All told, this was a fun episode and unlike most Star Trek time loop episodes, employed the dramatic device known as Tension
posted by DoctorFedora at 5:40 AM on October 30 [11 favorites]


This was the episode where I paused it and turned to my spouse and said "OK, I will pronounce something now............... [cautiously and precisely] I like this show."

Faintdreams said: "My favourite episode so far. This felt like Trek to me." Right there with you!

Very little Lorca and only offscreen Klingons. Lots of character. Wacky Stamets and so much cuteness around his story of meeting his partner. Timeloop done well. Mudd as basically the kind of looter that the Ferengi would envy (and, as my spouse pointed out, the ending, and the careening between wackiness and horror, is very TOS).

I wish this show had weirder future parties that don't look as much like our parties, but that is a little quibble. Also the voiceover at the end bookends the personal log stuff at the start but I was like "what is this, Doogie Howser, M.D."?

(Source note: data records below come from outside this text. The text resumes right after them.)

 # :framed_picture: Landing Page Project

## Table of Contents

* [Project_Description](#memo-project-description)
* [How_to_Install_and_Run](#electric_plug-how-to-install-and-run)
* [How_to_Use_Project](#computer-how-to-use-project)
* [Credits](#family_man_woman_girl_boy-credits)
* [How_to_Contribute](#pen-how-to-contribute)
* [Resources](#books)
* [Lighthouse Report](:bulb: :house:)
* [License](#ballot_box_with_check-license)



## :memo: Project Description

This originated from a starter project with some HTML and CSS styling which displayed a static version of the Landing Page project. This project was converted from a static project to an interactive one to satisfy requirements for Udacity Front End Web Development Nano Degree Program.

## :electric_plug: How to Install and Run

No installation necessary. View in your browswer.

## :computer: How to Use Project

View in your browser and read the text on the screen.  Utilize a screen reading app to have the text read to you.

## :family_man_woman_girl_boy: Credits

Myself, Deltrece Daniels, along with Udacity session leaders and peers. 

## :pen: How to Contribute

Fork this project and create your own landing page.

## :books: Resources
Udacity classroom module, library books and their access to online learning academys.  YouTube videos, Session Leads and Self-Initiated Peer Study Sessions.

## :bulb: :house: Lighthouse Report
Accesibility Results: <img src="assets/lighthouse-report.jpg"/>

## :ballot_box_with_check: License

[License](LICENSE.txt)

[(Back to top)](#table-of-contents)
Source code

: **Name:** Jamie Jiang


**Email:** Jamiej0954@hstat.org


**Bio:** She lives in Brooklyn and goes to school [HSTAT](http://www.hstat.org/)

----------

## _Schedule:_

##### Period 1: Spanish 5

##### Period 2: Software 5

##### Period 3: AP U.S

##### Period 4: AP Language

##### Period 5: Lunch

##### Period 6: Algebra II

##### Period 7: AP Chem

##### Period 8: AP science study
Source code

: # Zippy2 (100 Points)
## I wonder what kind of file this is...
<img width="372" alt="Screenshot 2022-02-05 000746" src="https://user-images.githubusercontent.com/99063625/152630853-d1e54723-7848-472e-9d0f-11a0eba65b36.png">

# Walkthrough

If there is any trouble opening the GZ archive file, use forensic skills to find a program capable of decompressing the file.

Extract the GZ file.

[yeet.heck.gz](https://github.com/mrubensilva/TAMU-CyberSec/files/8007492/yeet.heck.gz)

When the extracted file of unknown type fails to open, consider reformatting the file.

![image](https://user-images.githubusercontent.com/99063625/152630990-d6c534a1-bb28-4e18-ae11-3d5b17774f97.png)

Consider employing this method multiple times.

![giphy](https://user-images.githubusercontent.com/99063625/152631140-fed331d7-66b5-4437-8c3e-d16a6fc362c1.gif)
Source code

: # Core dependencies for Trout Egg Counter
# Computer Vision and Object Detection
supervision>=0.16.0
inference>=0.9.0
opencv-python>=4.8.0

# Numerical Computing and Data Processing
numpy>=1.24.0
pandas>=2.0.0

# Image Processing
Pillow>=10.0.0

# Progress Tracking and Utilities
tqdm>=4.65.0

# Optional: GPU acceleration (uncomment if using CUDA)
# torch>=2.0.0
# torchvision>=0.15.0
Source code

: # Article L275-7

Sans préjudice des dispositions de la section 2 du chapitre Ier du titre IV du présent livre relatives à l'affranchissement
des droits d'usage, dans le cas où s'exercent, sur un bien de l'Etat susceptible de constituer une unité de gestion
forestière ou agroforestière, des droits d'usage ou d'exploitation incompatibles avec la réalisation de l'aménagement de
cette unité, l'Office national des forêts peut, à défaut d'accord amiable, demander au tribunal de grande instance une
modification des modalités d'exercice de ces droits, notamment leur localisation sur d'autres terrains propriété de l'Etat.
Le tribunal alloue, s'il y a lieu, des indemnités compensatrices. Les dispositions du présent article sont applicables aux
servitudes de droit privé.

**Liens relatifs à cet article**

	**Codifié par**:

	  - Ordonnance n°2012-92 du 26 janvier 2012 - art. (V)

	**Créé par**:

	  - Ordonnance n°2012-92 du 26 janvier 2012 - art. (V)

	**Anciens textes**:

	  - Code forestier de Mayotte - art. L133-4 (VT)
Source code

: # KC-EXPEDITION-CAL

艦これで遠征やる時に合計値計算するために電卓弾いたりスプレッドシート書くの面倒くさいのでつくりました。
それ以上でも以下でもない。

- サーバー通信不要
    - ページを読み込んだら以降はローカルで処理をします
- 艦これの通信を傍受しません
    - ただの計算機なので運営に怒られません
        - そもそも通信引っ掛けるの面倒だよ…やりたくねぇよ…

I think the "hey why are the light filaments cutting out and coming back?" at the start of the party scene(s) is a hint that Mudd is time-jumping in right then.

I loved the canon about how physically hard it'd be to rob a Betazoid bank! Very OF COURSE.
posted by brainwane at 5:55 AM on October 30 [3 favorites]


I felt like the only weird bit was the Disco party, which just felt too modern (as in 2017) that it stuck out, especially when contrasted to the great TOSesque outfits that Stella and her dad were wearing. It would have been great to see Tilly and some of the others at the party decked out in those outfits too! And maybe a lute.

I can forgive Discovery for not having the technology look like the cheap sets and props of TOS trek, but I don't think I can forgive it for abandoning Original Trek's weird 60s concept of the future. Who knows how society will change when scarcity is a thing of the past? And why can't it involve dashing shoulder capes and trippy music and lutes? Basically, what's the point of saying your story is set contemporaneous to original Trek if you're not going to make more than the palest attempts to connect to it?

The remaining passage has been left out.